Records shown:

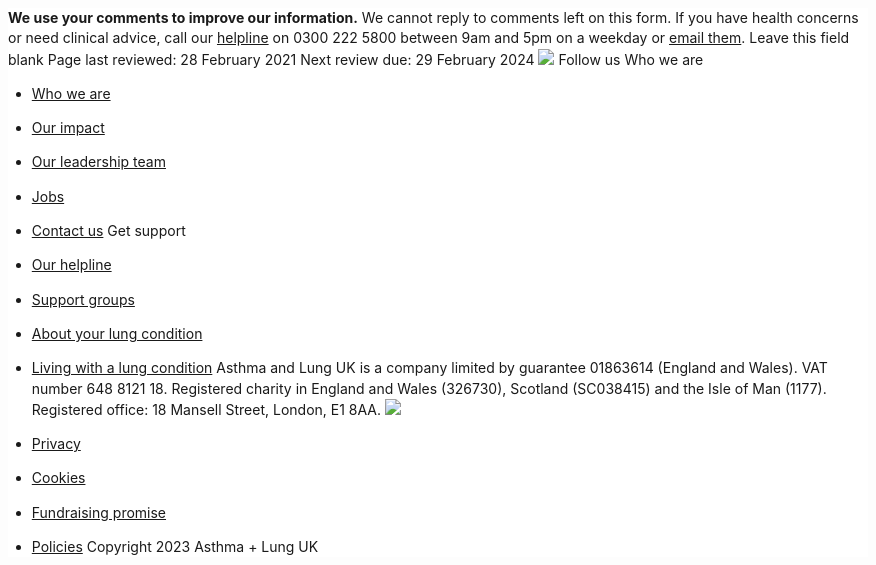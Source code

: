 **We use your comments to improve our information.** We cannot reply to comments left on this form. If you have health concerns or need clinical advice, call our [helpline](/helpline) on 0300 222 5800 between 9am and 5pm on a weekday or [email them](/helpline).
Leave this field blank
Page last reviewed: 
28 February 2021
Next review due: 
29 February 2024
 [![](/sites/default/files/2023-01/footer-logo%20%281%29.png)](/ "Homepage")
Follow us
 Who we are
 
* [Who we are](/about-us/who-we-are)
* [Our impact](/about-us/our-impact)
* [Our leadership team](/about-us/our-leadership-team)
* [Jobs](/work-us)
* [Contact us](/about-us/contact-us)
 Get support
 
* [Our helpline](/helpline)
* [Support groups](/help/support-network)
* [About your lung condition](/conditions)
* [Living with a lung condition](/living-with)
Asthma and Lung UK is a company limited by guarantee 01863614 (England and Wales). VAT number 648 8121 18.
Registered charity in England and Wales (326730), Scotland (SC038415) and the Isle of Man (1177). Registered office: 18 Mansell Street, London, E1 8AA.
[![](/sites/default/files/2023-01/reg-logo%20%281%29.png)](https://www.fundraisingregulator.org.uk)
![]()
![]()
* [Privacy](/privacy-policy)
* [Cookies](/cookies-how-we-use-them)
* [Fundraising promise](/fundraising-promise)
* [Policies](/about-us/policies)
 Copyright 2023 Asthma + Lung UK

Required work: Each record must be repeated verbatim, and no picture may appear in the copy.

Exercise answer:
Source code

: **We use your comments to improve our information.** We cannot reply to comments left on this form. If you have health concerns or need clinical advice, call our [helpline](/helpline) on 0300 222 5800 between 9am and 5pm on a weekday or [email them](/helpline).
Leave this field blank
Page last reviewed: 
28 February 2021
Next review due: 
29 February 2024
 [![](/sites/default/files/2023-01/footer-logo%20%281%29.png)](/ "Homepage")
Follow us
 Who we are
 
* [Who we are](/about-us/who-we-are)
* [Our impact](/about-us/our-impact)
* [Our leadership team](/about-us/our-leadership-team)
* [Jobs](/work-us)
* [Contact us](/about-us/contact-us)
 Get support
 
* [Our helpline](/helpline)
* [Support groups](/help/support-network)
* [About your lung condition](/conditions)
* [Living with a lung condition](/living-with)
Asthma and Lung UK is a company limited by guarantee 01863614 (England and Wales). VAT number 648 8121 18.
Registered charity in England and Wales (326730), Scotland (SC038415) and the Isle of Man (1177). Registered office: 18 Mansell Street, London, E1 8AA.
[![](/sites/default/files/2023-01/reg-logo%20%281%29.png)](https://www.fundraisingregulator.org.uk)
![]()
![]()
* [Privacy](/privacy-policy)
* [Cookies](/cookies-how-we-use-them)
* [Fundraising promise](/fundraising-promise)
* [Policies](/about-us/policies)
 Copyright 2023 Asthma + Lung UK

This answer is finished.